Em 1998, com a autoridade que lhe advinha da sua longa experiência de diplomata e de historiador das relações americano-soviéticas, George Kennan advertiu: “acho que a expansão da NATO é o início de uma nova Guerra Fria. Creio que os russos reagirão de modo crescentemente adverso e que isso afetará as suas políticas. Penso que é um erro trágico”.

A advertência de Kennan vai ao essencial da chamada crise ucraniana. Com a vantagem de ter sido proferida em pleno auge da euforia liberal e da respetiva fé em que a democracia liberal e os mercados abertos alastrariam por todo o mundo, alicerçando uma ordem liberal global com a garantia de uma eternidade de paz democrática. 

A humilhação da Rússia seria um mero efeito colateral dessa epopeia triunfante do liberalismo. Algo encarado com desdém pelos arautos da paz pelos mercados, pois, para eles, a promessa certa era a da edificação de uma vasta zona de paz e de progresso na Europa Central e do Leste. 

Desdém tão grande que mandou às malvas a garantia alegadamente dada, em 1990, pelo Secretário de Estado norte-americano James Baker a Kikhail Gorbachov de que a contrapartida para a aceitação da reunificação alemã no quadro da NATO seria a garantia de que a aliança não avançaria um centímetro para Leste. Lá como cá, garantias que não ficam escritas são garantias vãs…

A tese da paz democrática serviu de cobertura a uma série de operações de regime change. A Ucrânia foi apenas uma. A Líbia, o Iraque, a Síria foram outras. Com os resultados que se conhecem, quer em termos de democracia. quer em termos de paz.

A tensão máxima que hoje se vive na fronteira entre a Ucrânia e a Rússia é o ponto de chegada de um caminho de afrontamento do estatuto de grande potência militar que o poder do Kremlin se esforça por manter, como compensação da sua irreversível subalternização económica e tecnológica. 

E, nesse processo, foi sempre claro a quem serve a NATO. Basta lembrar que a oposição de países europeus à nomeação da Ucrânia e da Geórgia para aderirem à NATO, feita unilateralmente por George W. Bush na cimeira de Bucareste de 2008, resultou na decisão de que ambos os países se tornariam membros da aliança, ficando só a data em aberto.

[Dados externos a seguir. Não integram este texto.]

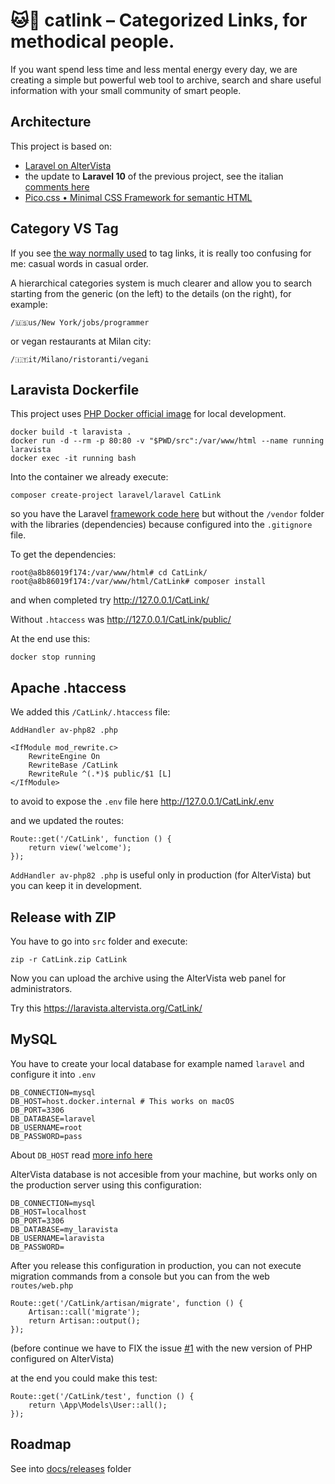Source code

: # 🐱🔗 catlink – Categorized Links, for methodical people.
If you want spend less time and less mental energy every day, we are creating a simple but powerful web tool to archive, search and share useful information with your small community of smart people.

## Architecture
This project is based on:

- [Laravel on AlterVista](https://github.com/rognoni/laravista)
- the update to **Laravel 10** of the previous project, see the italian [comments here](https://web.archive.org/web/20230719210752/https://forum.it.altervista.org/php-mysql-e-apache-htaccess/293642-laravel-altervista.html)
- [Pico.css • Minimal CSS Framework for semantic HTML](https://picocss.com/)

## Category VS Tag
If you see [the way normally used](https://pinboard.in/recent/) to tag links, it is really too confusing for me: casual words in casual order.

A hierarchical categories system is much clearer and allow you to search starting from the generic (on the left) to the details (on the right), for example:
```
/🇺🇸us/New York/jobs/programmer
```

or vegan restaurants at Milan city:
```
/🇮🇹it/Milano/ristoranti/vegani
```

## Laravista Dockerfile
This project uses [PHP Docker official image](https://hub.docker.com/_/php) for local development.
```
docker build -t laravista .
docker run -d --rm -p 80:80 -v "$PWD/src":/var/www/html --name running laravista
docker exec -it running bash
```

Into the container we already execute:
```
composer create-project laravel/laravel CatLink
```
so you have the Laravel [framework code here](https://github.com/rognoni/catlink/tree/main/src/CatLink)
but without the `/vendor` folder with the libraries (dependencies) because configured into the `.gitignore` file.

To get the dependencies:
```
root@a8b86019f174:/var/www/html# cd CatLink/
root@a8b86019f174:/var/www/html/CatLink# composer install
```

and when completed try http://127.0.0.1/CatLink/ 

Without `.htaccess` was http://127.0.0.1/CatLink/public/

At the end use this:
```
docker stop running
```

## Apache .htaccess
We added this `/CatLink/.htaccess` file:
```
AddHandler av-php82 .php

<IfModule mod_rewrite.c>
    RewriteEngine On
    RewriteBase /CatLink
    RewriteRule ^(.*)$ public/$1 [L]
</IfModule>
```

to avoid to expose the `.env` file here http://127.0.0.1/CatLink/.env

and we updated the routes:
```
Route::get('/CatLink', function () {
    return view('welcome');
});
```

`AddHandler av-php82 .php` is useful only in production (for AlterVista) but you can keep it in development.

## Release with ZIP
You have to go into `src` folder and execute:
```
zip -r CatLink.zip CatLink
```

Now you can upload the archive using the AlterVista web panel for administrators.

Try this https://laravista.altervista.org/CatLink/

## MySQL
You have to create your local database for example named `laravel` and configure it into `.env`

```
DB_CONNECTION=mysql
DB_HOST=host.docker.internal # This works on macOS
DB_PORT=3306
DB_DATABASE=laravel
DB_USERNAME=root
DB_PASSWORD=pass
```

About `DB_HOST` read [more info here](https://docs.docker.com/desktop/networking/#i-want-to-connect-from-a-container-to-a-service-on-the-host)

AlterVista database is not accesible from your machine, but works only on the production server using this configuration:

```
DB_CONNECTION=mysql
DB_HOST=localhost
DB_PORT=3306
DB_DATABASE=my_laravista
DB_USERNAME=laravista
DB_PASSWORD=
```

After you release this configuration in production, you can not execute migration commands from a console but you can from the web `routes/web.php`

```
Route::get('/CatLink/artisan/migrate', function () {
    Artisan::call('migrate');
    return Artisan::output();
});
```

(before continue we have to FIX the issue [#1](https://github.com/rognoni/catlink/issues/1) with the new version of PHP configured on AlterVista)

at the end you could make this test:

```
Route::get('/CatLink/test', function () {
    return \App\Models\User::all();
});
```

## Roadmap

See into [docs/releases](https://github.com/rognoni/catlink/tree/main/docs/releases) folder
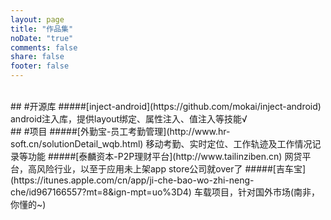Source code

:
 ```yaml
---
layout: page
title: "作品集"
noDate: "true"
comments: false
share: false
footer: false
---
```

<br/>
## #开源库
#####[inject-android](https://github.com/mokai/inject-android)  android注入库，提供layout绑定、属性注入、值注入等技能√
<br/>
## #项目
#####[外勤宝-员工考勤管理](http://www.hr-soft.cn/solutionDetail_wqb.html)  移动考勤、实时定位、工作轨迹及工作情况记录等功能
#####[泰麟资本-P2P理财平台](http://www.tailinziben.cn) 网贷平台，高风险行业，以至于应用未上架app store公司就over了
#####[吉车宝](https://itunes.apple.com/cn/app/ji-che-bao-wo-zhi-neng-che/id967166557?mt=8&ign-mpt=uo%3D4) 车载项目，针对国外市场(南非，你懂的~)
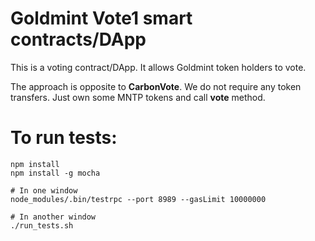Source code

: # Goldmint Vote1 smart contracts/DApp
This is a voting contract/DApp. It allows Goldmint token holders to vote.

The approach is opposite to **CarbonVote**. We do not require any token transfers.
Just own some MNTP tokens and call **vote** method.


# To run tests:

```
npm install
npm install -g mocha

# In one window
node_modules/.bin/testrpc --port 8989 --gasLimit 10000000

# In another window
./run_tests.sh
```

Diante de tudo isto, não basta dizer que uma solução política é preferível a uma solução militar. Claro que é. O problema é o conteúdo dessa solução política e a garantia de um caminho para lá chegar. Dos vários tópicos que integrarão essa solução, há dois que não podem ser ignorados e ambos implicam a coragem de regressar a elementos que nunca deviam ter sido desprezados.

O primeiro, é a garantia da independência da Ucrânia. O Memorando de Budapeste, de 1994, estabelecia o escrupuloso respeito, pela Rússia, da independência e soberania da Ucrânia, como contrapartida da manutenção da sua tutela sobre o arsenal nuclear instalado em território ucraniano. Uma solução política tem de ter como pressuposto a natureza intocável dessa garantia.

O segundo, é o respeito pela vontade dos/as ucranianos/as. Nas suas pretensões imperiais, Estados Unidos e Rússia pintam como sendo dos/as ucranianos/as aquilo que não é senão a sua própria vontade. O estatuto de neutralidade, fixado na Declaração de Soberania de 1990 e depois na Constituição da Ucrânia de 1996 correspondia ao equilíbrio de vontades entre as diferentes sensibilidades das gentes da Ucrânia. Por isso, esse pode ser um apoio essencial de uma solução política inclusiva.

Nada para a Ucrânia sem a Ucrânia – eis o que não pode ser afastado.